=== WHAT NEEDS TO BE DONE ===
Reproduce exactly the line containing "Other resources if" and every line after it, through the last line of the records below; add nothing.

══ RECORDS PROVIDED ══

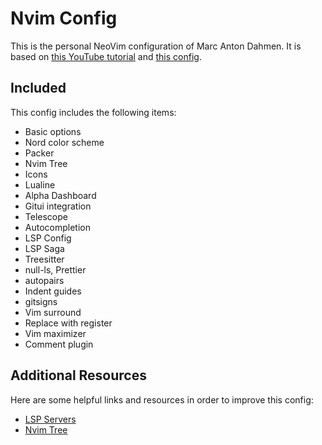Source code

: # Nvim Config

This is the personal NeoVim configuration of Marc Anton Dahmen.
It is based on [this YouTube tutorial](https://www.youtube.com/watch?v=vdn_pKJUda8)
and [this config](https://github.com/josean-dev/dev-environment-files/tree/main/.config/nvim).

## Included

This config includes the following items:

-   Basic options
-   Nord color scheme
-   Packer
-   Nvim Tree
-   Icons
-   Lualine
-   Alpha Dashboard
-   Gitui integration
-   Telescope
-   Autocompletion
-   LSP Config
-   LSP Saga
-   Treesitter
-   null-ls, Prettier
-   autopairs
-   Indent guides
-   gitsigns
-   Vim surround
-   Replace with register
-   Vim maximizer
-   Comment plugin

## Additional Resources

Here are some helpful links and resources in order to improve this config:

-   [LSP Servers](https://github.com/williamboman/mason-lspconfig.nvim#available-lsp-servers)
-   [Nvim Tree](https://github.com/nvim-tree/nvim-tree.lua#readme)
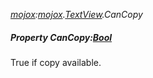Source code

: _[mojox](../../modules/mojox/mojox-module.md):[mojox](../../modules/mojox/mojox-module.md).[TextView](../../modules/mojox/mojox-textview.md).CanCopy_
##### Property CanCopy:[Bool](../../modules/wonkey/wonkey-types-bool.md)
True if copy available.
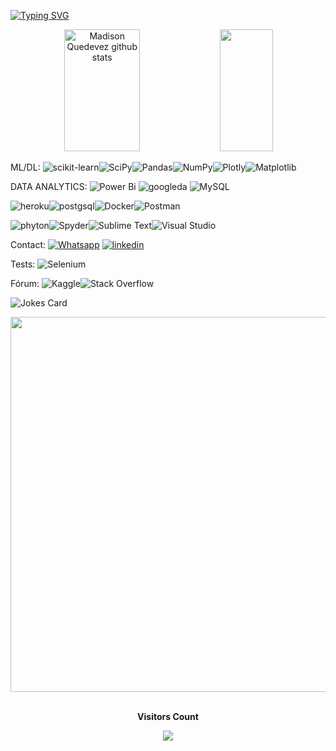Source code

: 
[![Typing SVG](https://readme-typing-svg.herokuapp.com/?color=00bfbf&size=35&center=true&vCenter=true&width=1000&lines=Hello,+my+name+is+Madison+Quedevez.;I'm+39+years+old.;I'm+from+Brasil.;I+study+Data+Science+at+FLAI;Be+Welcome!;Oi,+meu+nome+é+Madison+Quedevez.;Eu+sou+de+Castanhal+no+Estado+do+Pará.;Tenho+39+anos.;Eu+trabalho+com+Ciência+de+Dados.;E+estudo+na+FLAI+Inteligência+Artificial.:%29)](https://git.io/typing-svg)

<div align="center">  
  <img width="49%" height="195px" src="https://github-readme-stats.vercel.app/api?username=quedevezPFD&show_icons=true&count_private=true&hide_border=true&title_color=00bfbf&icon_color=00bfbf&text_color=c9d1d9&bg_color=0d1117" alt="Madison Quedevez github stats" /> 
  <img width="41%" height="195px" src="https://github-readme-stats.vercel.app/api/top-langs/?username=quedevezPFD&layout=compact&hide_border=true&title_color=00bfbf&text_color=00bfbf&bg_color=0d1117" />
</div>

ML/DL: ![scikit-learn](https://img.shields.io/badge/scikit--learn-%23F7931E.svg?style=for-the-badge&logo=scikit-learn&logoColor=white)![SciPy](https://img.shields.io/badge/SciPy-%230C55A5.svg?style=for-the-badge&logo=scipy&logoColor=%white)![Pandas](https://img.shields.io/badge/pandas-%23150458.svg?style=for-the-badge&logo=pandas&logoColor=white)![NumPy](https://img.shields.io/badge/numpy-%23013243.svg?style=for-the-badge&logo=numpy&logoColor=white)![Plotly](https://img.shields.io/badge/Plotly-%233F4F75.svg?style=for-the-badge&logo=plotly&logoColor=white)![Matplotlib](https://img.shields.io/badge/Matplotlib-%230C55A5.svg?style=for-the-badge&logo=Matplotlib&logoColor=white)

DATA ANALYTICS: ![Power Bi](https://img.shields.io/badge/power_bi-F2C811?style=for-the-badge&logo=powerbi&logoColor=black)
![googleda](https://img.shields.io/badge/Google%20Analytics-E37400?style=for-the-badge&logo=google%20analytics&logoColor=white)
![MySQL](https://img.shields.io/badge/mysql-%2300f.svg?style=for-the-badge&logo=mysql&logoColor=white)

![heroku](https://img.shields.io/badge/Heroku-430098?style=for-the-badge&logo=heroku&logoColor=white)![postgsql](https://img.shields.io/badge/PostgreSQL-316192?style=for-the-badge&logo=postgresql&logoColor=white)![Docker](https://img.shields.io/badge/docker-%230db7ed.svg?style=for-the-badge&logo=docker&logoColor=white)![Postman](https://img.shields.io/badge/Postman-FF6C37?style=for-the-badge&logo=postman&logoColor=white)

![phyton](https://img.shields.io/badge/Python-14354C?style=for-the-badge&logo=python&logoColor=white)![Spyder](https://img.shields.io/badge/Spyder-838485?style=for-the-badge&logo=spyder%20ide&logoColor=maroon)![Sublime Text](https://img.shields.io/badge/sublime_text-%23575757.svg?style=for-the-badge&logo=sublime-text&logoColor=important)![Visual Studio](https://img.shields.io/badge/Visual%20Studio-5C2D91.svg?style=for-the-badge&logo=visual-studio&logoColor=white)

Contact:
[![Whatsapp](https://img.shields.io/badge/WhatsApp-25D366?style=for-the-badge&logo=whatsapp&logoColor=white)](https://linkwhats.app/6f5e00)
[![linkedin](https://img.shields.io/badge/LinkedIn-0077B5?style=for-the-badge&logo=linkedin&logoColor=white)](https://www.linkedin.com/in/madisonquedevezpfds/)

Tests: ![Selenium](https://img.shields.io/badge/-selenium-%43B02A?style=for-the-badge&logo=selenium&logoColor=white)

Fórum: ![Kaggle](https://img.shields.io/badge/Kaggle-035a7d?style=for-the-badge&logo=kaggle&logoColor=white)![Stack Overflow](https://img.shields.io/badge/-Stackoverflow-FE7A16?style=for-the-badge&logo=stack-overflow&logoColor=white)



![Jokes Card](https://readme-jokes.vercel.app/api)
<div align="center">
  <img src="https://i.gifer.com/origin/c5/c5056fe916b043776e98d6149847ffbd.gif" width="1200" height="600"/>
</div>

 <div align="center">
<br><p align="centre"><b>Visitors Count</b></p>  
<p align="center"><img align="center" src="https://profile-counter.glitch.me/{quedevezPFD}/count.svg" /></p> 
<br></div>
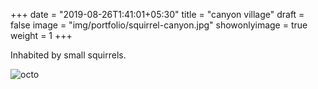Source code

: +++
date = "2019-08-26T1:41:01+05:30"
title = "canyon village"
draft = false
image = "img/portfolio/squirrel-canyon.jpg"
showonlyimage = true
weight = 1
+++

Inhabited by small squirrels.

![octo](/img/portfolio/squirrel-canyon.jpg)
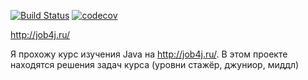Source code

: [![Build Status](https://travis-ci.org/dvamedveda/b.savelev.svg?branch=master)](https://travis-ci.org/dvamedveda/b.savelev)
[![codecov](https://codecov.io/gh/dvamedveda/b.savelev/branch/master/graph/badge.svg)](https://codecov.io/gh/dvamedveda/b.savelev)

http://job4j.ru/

Я прохожу курс изучения Java на http://job4j.ru/.
В этом проекте находятся решения задач курса (уровни стажёр, джуниор, миддл)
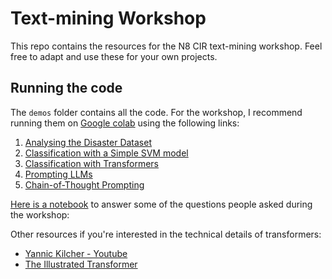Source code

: # Text-mining Workshop
This repo contains the resources for the N8 CIR text-mining workshop. Feel free to adapt and use these for your own projects.

## Running the code

The `demos` folder contains all the code. For the workshop, I recommend running them on [Google colab](https://drive.google.com/drive/folders/11HZfv5ybtjjzXFslhv9Un-fxEfF2T9hs?usp=sharing) using the following links:

1. [Analysing the Disaster Dataset](https://colab.research.google.com/drive/1v7bGzIaPFqN8SC12IyoZMX27_GvI3SDM?usp=sharing)
2. [Classification with a Simple SVM model](https://colab.research.google.com/drive/1L_qranShl7iey6UwUZcqINwRCoJFbT9D?usp=sharing)
3. [Classification with Transformers](https://colab.research.google.com/drive/1wrxRoEQpKRHLfI_J2Wkgj8HHn2QZsUbR?usp=sharing)
4. [Prompting LLMs](https://colab.research.google.com/drive/1w7DksF3mh-rZuelR2_lrhZBBS5w7FQEO?usp=drive_link)
5. [Chain-of-Thought Prompting](https://colab.research.google.com/drive/1bUUA6IxY26NSkOHK1x7HSz8ZoI1kRoLy?usp=sharing)

[Here is a notebook](https://colab.research.google.com/drive/1TA2V7M37TeNXou26dYBz2q9vTGK2WlEa?usp=sharing) to answer some of the questions people asked during the workshop: 

Other resources if you're interested in the technical details of transformers:
- [Yannic Kilcher - Youtube](https://www.youtube.com/@YannicKilcher)
- [The Illustrated Transformer](https://jalammar.github.io/illustrated-transformer/)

═══

=== RESULT FOR THIS TASK ===
Other resources if you're interested in the technical details of transformers:
- [Yannic Kilcher - Youtube](https://www.youtube.com/@YannicKilcher)
- [The Illustrated Transformer](https://jalammar.github.io/illustrated-transformer/)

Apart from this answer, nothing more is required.